● TASK TO CARRY OUT:
Omitting all images, transcribe the listing word for word.

● EXERCISE MATERIALS:
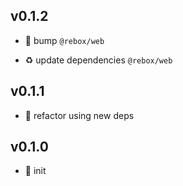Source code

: ## v0.1.2

* 🐞 bump `@rebox/web`

* ♻️ update dependencies `@rebox/web`

## v0.1.1

* 🐞 refactor using new deps

## v0.1.0

* 🐣 init
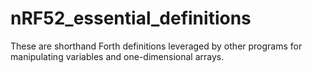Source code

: # nRF52_essential_definitions
These are shorthand Forth definitions leveraged by other programs for manipulating variables and one-dimensional arrays.
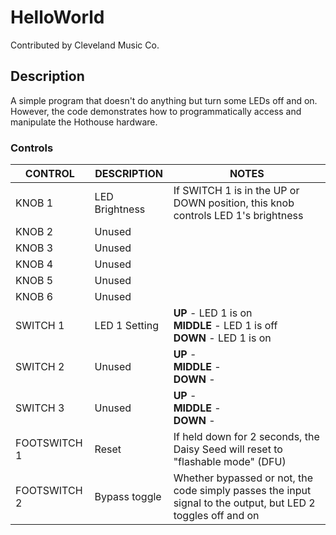 # HelloWorld

Contributed by Cleveland Music Co.

## Description

A simple program that doesn't do anything but turn some LEDs off and on. However, the code demonstrates how to programmatically access and manipulate the Hothouse hardware.

### Controls

| CONTROL | DESCRIPTION | NOTES |
|-|-|-|
| KNOB 1 | LED Brightness | If SWITCH 1 is in the UP or DOWN position, this knob controls LED 1's brightness |
| KNOB 2 | Unused |  |
| KNOB 3 | Unused |  |
| KNOB 4 | Unused |  |
| KNOB 5 | Unused |  |
| KNOB 6 | Unused |  |
| SWITCH 1 | LED 1 Setting | **UP** - LED 1 is on<br/>**MIDDLE** - LED 1 is off<br/>**DOWN** - LED 1 is on |
| SWITCH 2 | Unused | **UP** - <br/>**MIDDLE** - <br/>**DOWN** -  |
| SWITCH 3 | Unused | **UP** - <br/>**MIDDLE** - <br/>**DOWN** -  |
| FOOTSWITCH 1 | Reset | If held down for 2 seconds, the Daisy Seed will reset to "flashable mode" (DFU) |
| FOOTSWITCH 2 | Bypass toggle | Whether bypassed or not, the code simply passes the input signal to the output, but LED 2 toggles off and on |
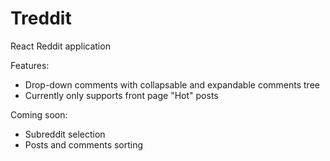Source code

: # Treddit
React Reddit application

Features: 
  - Drop-down comments with collapsable and expandable comments tree
  - Currently only supports front page "Hot" posts

Coming soon: 
  - Subreddit selection
  - Posts and comments sorting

● RESPONSE BELOW:
Source code

: ## v0.1.2

* 🐞 bump `@rebox/web`

* ♻️ update dependencies `@rebox/web`

## v0.1.1

* 🐞 refactor using new deps

## v0.1.0

* 🐣 init
Source code

: # nRF52_essential_definitions
These are shorthand Forth definitions leveraged by other programs for manipulating variables and one-dimensional arrays.
 # HelloWorld

Contributed by Cleveland Music Co.

## Description

A simple program that doesn't do anything but turn some LEDs off and on. However, the code demonstrates how to programmatically access and manipulate the Hothouse hardware.

### Controls

| CONTROL | DESCRIPTION | NOTES |
|-|-|-|
| KNOB 1 | LED Brightness | If SWITCH 1 is in the UP or DOWN position, this knob controls LED 1's brightness |
| KNOB 2 | Unused |  |
| KNOB 3 | Unused |  |
| KNOB 4 | Unused |  |
| KNOB 5 | Unused |  |
| KNOB 6 | Unused |  |
| SWITCH 1 | LED 1 Setting | **UP** - LED 1 is on<br/>**MIDDLE** - LED 1 is off<br/>**DOWN** - LED 1 is on |
| SWITCH 2 | Unused | **UP** - <br/>**MIDDLE** - <br/>**DOWN** -  |
| SWITCH 3 | Unused | **UP** - <br/>**MIDDLE** - <br/>**DOWN** -  |
| FOOTSWITCH 1 | Reset | If held down for 2 seconds, the Daisy Seed will reset to "flashable mode" (DFU) |
| FOOTSWITCH 2 | Bypass toggle | Whether bypassed or not, the code simply passes the input signal to the output, but LED 2 toggles off and on |
Source code

: # Treddit
React Reddit application

Features: 
  - Drop-down comments with collapsable and expandable comments tree
  - Currently only supports front page "Hot" posts

Coming soon: 
  - Subreddit selection
  - Posts and comments sorting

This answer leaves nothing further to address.